Statistics
Textbooks
Boundless Statistics
Sampling
Sampling Distributions
Statistics Textbooks Boundless Statistics Sampling Sampling Distributions
Statistics Textbooks Boundless Statistics Sampling
Statistics Textbooks Boundless Statistics
Statistics Textbooks
Statistics
Concept Version 8
Created by Boundless

Sampling Distributions and the Central Limit Theorem

The central limit theorem for sample means states that as larger samples are drawn, the sample means form their own normal distribution.

Learning Objective

  • Illustrate that as the sample size gets larger, the sampling distribution approaches normality


Key Points

    • The normal distribution has the same mean as the original distribution and a variance that equals the original variance divided by $n$, the sample size.
    • $n$ is the number of values that are averaged together not the number of times the experiment is done.
    • The usefulness of the theorem is that the sampling distribution approaches normality regardless of the shape of the population distribution.

Terms

  • central limit theorem

    The theorem that states: If the sum of independent identically distributed random variables has a finite variance, then it will be (approximately) normally distributed.

  • sampling distribution

    The probability distribution of a given statistic based on a random sample.


Example

    • Imagine rolling a large number of identical, unbiased dice. The distribution of the sum (or average) of the rolled numbers will be well approximated by a normal distribution. Since real-world quantities are often the balanced sum of many unobserved random events, the central limit theorem also provides a partial explanation for the prevalence of the normal probability distribution. It also justifies the approximation of large-sample statistics to the normal distribution in controlled experiments.

Full Text

The central limit theorem states that, given certain conditions, the mean of a sufficiently large number of independent random variables, each with a well-defined mean and well-defined variance, will be (approximately) normally distributed. The central limit theorem has a number of variants. In its common form, the random variables must be identically distributed. In variants, convergence of the mean to the normal distribution also occurs for non-identical distributions, given that they comply with certain conditions.

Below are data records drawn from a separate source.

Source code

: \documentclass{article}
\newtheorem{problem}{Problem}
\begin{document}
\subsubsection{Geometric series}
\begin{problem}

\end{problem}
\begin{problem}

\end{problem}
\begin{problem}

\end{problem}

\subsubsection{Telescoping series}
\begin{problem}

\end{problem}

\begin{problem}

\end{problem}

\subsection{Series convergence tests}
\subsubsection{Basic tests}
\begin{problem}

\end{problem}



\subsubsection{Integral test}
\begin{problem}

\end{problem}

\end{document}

The central limit theorem for sample means specifically says that if you keep drawing larger and larger samples (like rolling 1, 2, 5, and, finally, 10 dice) and calculating their means the sample means form their own normal distribution (the sampling distribution). The normal distribution has the same mean as the original distribution and a variance that equals the original variance divided by $n$, the sample size. $n$ is the number of values that are averaged together not the number of times the experiment is done.

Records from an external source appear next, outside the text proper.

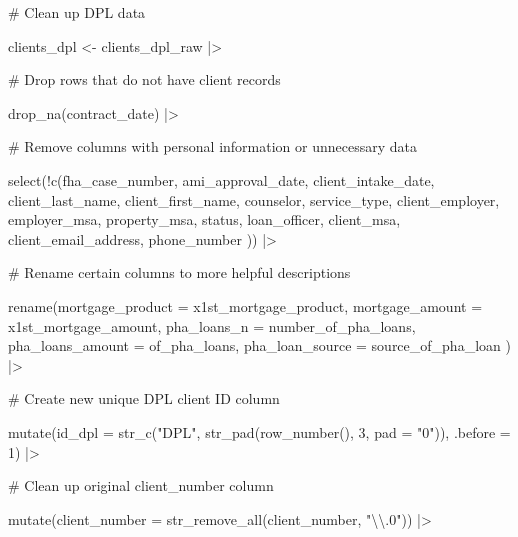 \documentclass[
  letterpaper,
  DIV=11,
  numbers=noendperiod]{scrartcl}
\newenvironment{Shaded}{\begin{snugshade}}{\end{snugshade}}
\newcommand{\AttributeTok}[1]{\textcolor[rgb]{0.40,0.45,0.13}{#1}}
\newcommand{\CommentTok}[1]{\textcolor[rgb]{0.37,0.37,0.37}{#1}}
\newcommand{\DecValTok}[1]{\textcolor[rgb]{0.68,0.00,0.00}{#1}}
\newcommand{\FunctionTok}[1]{\textcolor[rgb]{0.28,0.35,0.67}{#1}}
\newcommand{\NormalTok}[1]{\textcolor[rgb]{0.00,0.23,0.31}{#1}}
\newcommand{\OtherTok}[1]{\textcolor[rgb]{0.00,0.23,0.31}{#1}}
\newcommand{\SpecialCharTok}[1]{\textcolor[rgb]{0.37,0.37,0.37}{#1}}
\newcommand{\StringTok}[1]{\textcolor[rgb]{0.13,0.47,0.30}{#1}}
\begin{document}
\begin{Shaded}
\begin{Highlighting}[]
\CommentTok{\# Clean up DPL data}

\NormalTok{clients\_dpl }\OtherTok{\textless{}{-}}\NormalTok{ clients\_dpl\_raw }\SpecialCharTok{|\textgreater{}} 
  
  \CommentTok{\# Drop rows that do not have client records}
  
  \FunctionTok{drop\_na}\NormalTok{(contract\_date) }\SpecialCharTok{|\textgreater{}}
  
  \CommentTok{\# Remove columns with personal information or unnecessary data}
  
  \FunctionTok{select}\NormalTok{(}\SpecialCharTok{!}\FunctionTok{c}\NormalTok{(fha\_case\_number, ami\_approval\_date, client\_intake\_date,}
\NormalTok{            client\_last\_name, client\_first\_name, counselor,}
\NormalTok{            service\_type, client\_employer, employer\_msa,}
\NormalTok{            property\_msa, status, loan\_officer, client\_msa,}
\NormalTok{            client\_email\_address, phone\_number}
\NormalTok{            )) }\SpecialCharTok{|\textgreater{}} 
  
  \CommentTok{\# Rename certain columns to more helpful descriptions}
  
  \FunctionTok{rename}\NormalTok{(}\AttributeTok{mortgage\_product =}\NormalTok{ x1st\_mortgage\_product,}
         \AttributeTok{mortgage\_amount =}\NormalTok{ x1st\_mortgage\_amount,}
         \AttributeTok{pha\_loans\_n =}\NormalTok{ number\_of\_pha\_loans,}
         \AttributeTok{pha\_loans\_amount =}\NormalTok{ of\_pha\_loans,}
         \AttributeTok{pha\_loan\_source =}\NormalTok{ source\_of\_pha\_loan}
\NormalTok{         ) }\SpecialCharTok{|\textgreater{}} 
  
  \CommentTok{\# Create new unique DPL client ID column}
  
  \FunctionTok{mutate}\NormalTok{(}\AttributeTok{id\_dpl =} \FunctionTok{str\_c}\NormalTok{(}\StringTok{"DPL"}\NormalTok{, }\FunctionTok{str\_pad}\NormalTok{(}\FunctionTok{row\_number}\NormalTok{(), }\DecValTok{3}\NormalTok{, }\AttributeTok{pad =} \StringTok{"0"}\NormalTok{)),}
         \AttributeTok{.before =} \DecValTok{1}\NormalTok{) }\SpecialCharTok{|\textgreater{}} 
  
  \CommentTok{\# Clean up original client\_number column}
  
  \FunctionTok{mutate}\NormalTok{(}\AttributeTok{client\_number =} \FunctionTok{str\_remove\_all}\NormalTok{(client\_number, }\StringTok{"}\SpecialCharTok{\textbackslash{}\textbackslash{}}\StringTok{.0"}\NormalTok{)) }\SpecialCharTok{|\textgreater{}} 
  

\end{Highlighting}
\end{Shaded}
\end{document}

Classical Central Limit Theorem

Consider a sequence of independent and identically distributed random variables drawn from distributions of expected values given by $\mu$ and finite variances given by $\sigma^2$. Suppose we are interested in the sample average of these random variables. By the law of large numbers, the sample averages converge in probability and almost surely to the expected value $\mu$ as $n \rightarrow \infty$. The classical central limit theorem describes the size and the distributional form of the stochastic fluctuations around the deterministic number $\mu$ during this convergence. More precisely, it states that as $n$ gets larger, the distribution of the difference between the sample average $S_n$ and its limit $\mu$ approximates the normal distribution with mean 0 and variance $\sigma^2$. For large enough $n$, the distribution of $S_n$ is close to the normal distribution with mean $\mu$ and variance

$\displaystyle \frac { { \sigma }^{ 2 } }{ n }$

The upshot is that the sampling distribution of the mean approaches a normal distribution as $n$, the sample size, increases. The usefulness of the theorem is that the sampling distribution approaches normality regardless of the shape of the population distribution.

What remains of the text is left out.